Work request
Each line of the data below holding the word "clear" must be copied.

Source material
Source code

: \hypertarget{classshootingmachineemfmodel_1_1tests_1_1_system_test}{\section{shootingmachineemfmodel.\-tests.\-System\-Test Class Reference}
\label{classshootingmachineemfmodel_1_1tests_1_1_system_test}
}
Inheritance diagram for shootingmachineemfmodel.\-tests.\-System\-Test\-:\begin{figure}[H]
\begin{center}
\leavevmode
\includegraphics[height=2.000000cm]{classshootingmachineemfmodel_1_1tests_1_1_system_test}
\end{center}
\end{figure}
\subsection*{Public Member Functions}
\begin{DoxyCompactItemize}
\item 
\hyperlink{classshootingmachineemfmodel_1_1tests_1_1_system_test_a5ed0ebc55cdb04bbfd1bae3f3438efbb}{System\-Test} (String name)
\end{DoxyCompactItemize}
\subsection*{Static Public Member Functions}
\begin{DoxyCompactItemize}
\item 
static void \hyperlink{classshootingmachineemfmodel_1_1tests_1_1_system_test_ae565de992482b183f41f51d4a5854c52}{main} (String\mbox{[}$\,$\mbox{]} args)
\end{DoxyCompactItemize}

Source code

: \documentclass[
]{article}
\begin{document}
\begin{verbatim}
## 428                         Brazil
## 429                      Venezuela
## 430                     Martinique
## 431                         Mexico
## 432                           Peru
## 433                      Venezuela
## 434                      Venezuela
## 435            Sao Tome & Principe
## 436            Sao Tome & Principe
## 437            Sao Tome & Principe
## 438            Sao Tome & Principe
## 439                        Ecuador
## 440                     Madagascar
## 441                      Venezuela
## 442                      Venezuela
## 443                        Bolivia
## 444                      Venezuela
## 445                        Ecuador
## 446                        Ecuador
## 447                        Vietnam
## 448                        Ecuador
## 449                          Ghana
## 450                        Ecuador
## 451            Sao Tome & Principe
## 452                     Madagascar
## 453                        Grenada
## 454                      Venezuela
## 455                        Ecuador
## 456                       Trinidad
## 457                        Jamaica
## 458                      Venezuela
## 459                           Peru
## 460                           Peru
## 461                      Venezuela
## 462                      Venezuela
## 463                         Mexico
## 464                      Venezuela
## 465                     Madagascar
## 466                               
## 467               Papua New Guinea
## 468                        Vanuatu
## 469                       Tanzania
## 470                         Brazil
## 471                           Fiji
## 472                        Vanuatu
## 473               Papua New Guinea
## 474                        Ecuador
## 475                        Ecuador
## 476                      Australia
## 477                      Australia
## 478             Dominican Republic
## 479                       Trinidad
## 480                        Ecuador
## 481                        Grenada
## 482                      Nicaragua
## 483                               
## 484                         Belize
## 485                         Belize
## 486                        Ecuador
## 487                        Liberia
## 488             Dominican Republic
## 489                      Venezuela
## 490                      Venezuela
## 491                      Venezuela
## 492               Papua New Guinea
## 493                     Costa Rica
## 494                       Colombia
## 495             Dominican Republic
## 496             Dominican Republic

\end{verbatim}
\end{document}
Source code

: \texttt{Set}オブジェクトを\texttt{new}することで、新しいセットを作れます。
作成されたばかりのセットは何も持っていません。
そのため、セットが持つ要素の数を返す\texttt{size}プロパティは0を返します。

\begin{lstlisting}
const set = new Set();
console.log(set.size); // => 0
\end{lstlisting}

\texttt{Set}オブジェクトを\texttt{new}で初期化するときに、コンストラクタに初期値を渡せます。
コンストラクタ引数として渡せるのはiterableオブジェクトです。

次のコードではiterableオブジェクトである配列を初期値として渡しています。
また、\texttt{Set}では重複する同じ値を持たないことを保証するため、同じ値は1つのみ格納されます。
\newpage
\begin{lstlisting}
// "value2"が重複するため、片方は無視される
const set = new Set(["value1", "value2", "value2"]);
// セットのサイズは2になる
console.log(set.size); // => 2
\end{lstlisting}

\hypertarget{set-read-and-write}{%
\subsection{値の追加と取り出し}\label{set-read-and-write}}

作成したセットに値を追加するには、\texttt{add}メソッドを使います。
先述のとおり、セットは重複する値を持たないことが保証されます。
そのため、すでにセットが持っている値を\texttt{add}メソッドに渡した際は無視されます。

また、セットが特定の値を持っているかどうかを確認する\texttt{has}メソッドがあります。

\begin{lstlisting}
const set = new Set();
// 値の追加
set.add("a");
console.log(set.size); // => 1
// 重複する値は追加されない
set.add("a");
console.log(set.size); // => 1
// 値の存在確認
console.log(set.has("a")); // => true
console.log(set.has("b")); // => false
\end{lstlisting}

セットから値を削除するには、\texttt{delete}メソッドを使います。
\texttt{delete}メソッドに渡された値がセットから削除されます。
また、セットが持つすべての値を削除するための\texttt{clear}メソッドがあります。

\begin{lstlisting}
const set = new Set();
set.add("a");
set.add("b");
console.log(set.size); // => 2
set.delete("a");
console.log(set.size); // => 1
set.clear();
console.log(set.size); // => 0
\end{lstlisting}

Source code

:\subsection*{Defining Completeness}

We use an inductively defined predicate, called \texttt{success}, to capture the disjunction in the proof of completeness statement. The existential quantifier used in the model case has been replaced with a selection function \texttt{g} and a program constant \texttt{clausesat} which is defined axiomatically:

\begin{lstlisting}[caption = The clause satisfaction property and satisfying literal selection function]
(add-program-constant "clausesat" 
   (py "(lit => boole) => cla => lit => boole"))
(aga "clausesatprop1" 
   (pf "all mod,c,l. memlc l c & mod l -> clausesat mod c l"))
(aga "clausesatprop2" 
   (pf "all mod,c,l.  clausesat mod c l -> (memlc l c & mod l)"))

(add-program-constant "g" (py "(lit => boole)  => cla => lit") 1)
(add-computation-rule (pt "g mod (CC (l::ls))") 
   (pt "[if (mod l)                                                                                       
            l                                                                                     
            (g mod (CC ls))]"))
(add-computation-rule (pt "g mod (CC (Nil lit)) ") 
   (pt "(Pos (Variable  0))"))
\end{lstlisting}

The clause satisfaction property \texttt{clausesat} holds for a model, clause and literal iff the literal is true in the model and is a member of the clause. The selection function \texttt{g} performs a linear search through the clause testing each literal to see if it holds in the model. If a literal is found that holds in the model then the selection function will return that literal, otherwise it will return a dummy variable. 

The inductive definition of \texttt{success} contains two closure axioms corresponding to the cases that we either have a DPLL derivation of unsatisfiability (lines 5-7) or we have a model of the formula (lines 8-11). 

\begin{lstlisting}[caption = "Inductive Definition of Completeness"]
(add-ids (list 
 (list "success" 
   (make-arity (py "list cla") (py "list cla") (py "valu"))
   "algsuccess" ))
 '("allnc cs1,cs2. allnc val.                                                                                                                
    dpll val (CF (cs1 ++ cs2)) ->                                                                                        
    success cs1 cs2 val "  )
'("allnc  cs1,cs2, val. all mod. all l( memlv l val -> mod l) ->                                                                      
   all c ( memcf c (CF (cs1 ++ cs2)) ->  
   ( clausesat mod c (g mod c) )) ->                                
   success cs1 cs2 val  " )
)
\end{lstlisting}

==

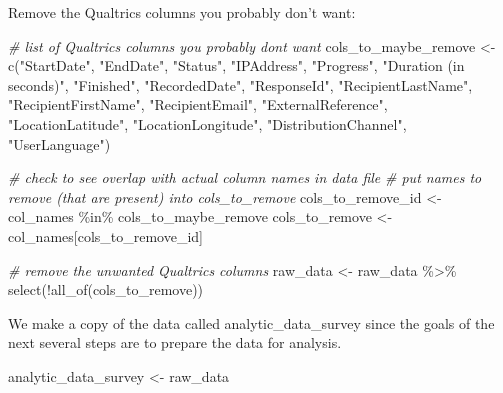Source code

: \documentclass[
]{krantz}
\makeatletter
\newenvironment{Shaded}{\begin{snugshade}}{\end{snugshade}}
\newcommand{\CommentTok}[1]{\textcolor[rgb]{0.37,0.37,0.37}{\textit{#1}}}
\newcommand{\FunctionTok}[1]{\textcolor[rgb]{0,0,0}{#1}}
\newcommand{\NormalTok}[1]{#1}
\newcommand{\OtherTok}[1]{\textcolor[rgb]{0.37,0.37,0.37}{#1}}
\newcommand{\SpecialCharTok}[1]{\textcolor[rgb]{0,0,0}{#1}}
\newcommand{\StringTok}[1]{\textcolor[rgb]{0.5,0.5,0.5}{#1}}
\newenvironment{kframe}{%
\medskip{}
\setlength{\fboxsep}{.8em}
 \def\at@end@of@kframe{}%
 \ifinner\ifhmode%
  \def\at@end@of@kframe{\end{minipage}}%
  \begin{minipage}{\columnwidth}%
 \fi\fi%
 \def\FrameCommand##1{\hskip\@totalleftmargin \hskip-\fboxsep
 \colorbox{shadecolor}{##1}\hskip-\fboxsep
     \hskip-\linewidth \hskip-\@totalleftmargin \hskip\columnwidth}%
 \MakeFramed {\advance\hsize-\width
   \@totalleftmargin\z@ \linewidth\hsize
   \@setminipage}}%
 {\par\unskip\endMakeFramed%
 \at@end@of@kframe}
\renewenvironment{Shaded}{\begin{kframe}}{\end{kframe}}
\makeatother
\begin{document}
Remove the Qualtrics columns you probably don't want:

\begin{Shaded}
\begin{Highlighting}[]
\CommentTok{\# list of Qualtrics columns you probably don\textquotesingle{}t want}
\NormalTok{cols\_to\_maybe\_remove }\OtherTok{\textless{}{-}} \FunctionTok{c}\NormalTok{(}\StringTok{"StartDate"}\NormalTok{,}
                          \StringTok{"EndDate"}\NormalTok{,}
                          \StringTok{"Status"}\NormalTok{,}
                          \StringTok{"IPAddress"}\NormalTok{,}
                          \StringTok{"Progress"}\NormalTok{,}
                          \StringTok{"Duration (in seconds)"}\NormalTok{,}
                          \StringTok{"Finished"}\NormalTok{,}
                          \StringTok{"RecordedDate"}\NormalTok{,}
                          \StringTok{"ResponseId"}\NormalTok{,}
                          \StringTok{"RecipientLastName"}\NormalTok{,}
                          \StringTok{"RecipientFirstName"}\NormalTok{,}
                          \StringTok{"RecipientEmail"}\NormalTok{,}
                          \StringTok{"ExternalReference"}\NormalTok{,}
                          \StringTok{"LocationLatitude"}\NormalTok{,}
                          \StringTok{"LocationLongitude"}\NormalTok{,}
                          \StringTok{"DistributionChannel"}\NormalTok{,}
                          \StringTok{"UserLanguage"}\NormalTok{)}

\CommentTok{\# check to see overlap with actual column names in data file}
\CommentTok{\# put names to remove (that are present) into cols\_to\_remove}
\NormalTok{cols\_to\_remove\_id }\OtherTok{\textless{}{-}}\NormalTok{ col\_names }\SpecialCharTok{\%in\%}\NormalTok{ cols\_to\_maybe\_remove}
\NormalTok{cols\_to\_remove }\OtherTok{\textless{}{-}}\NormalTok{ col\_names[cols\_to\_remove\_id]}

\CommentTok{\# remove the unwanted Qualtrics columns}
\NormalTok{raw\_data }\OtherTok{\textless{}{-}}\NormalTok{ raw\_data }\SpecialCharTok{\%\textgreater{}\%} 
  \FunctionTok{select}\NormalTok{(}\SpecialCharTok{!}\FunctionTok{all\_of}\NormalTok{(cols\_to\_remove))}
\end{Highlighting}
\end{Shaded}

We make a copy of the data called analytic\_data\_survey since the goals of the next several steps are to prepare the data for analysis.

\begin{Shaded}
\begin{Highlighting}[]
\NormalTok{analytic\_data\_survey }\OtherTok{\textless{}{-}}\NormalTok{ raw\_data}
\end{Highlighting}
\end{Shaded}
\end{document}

Task result
また、セットが持つすべての値を削除するための\texttt{clear}メソッドがあります。
set.clear();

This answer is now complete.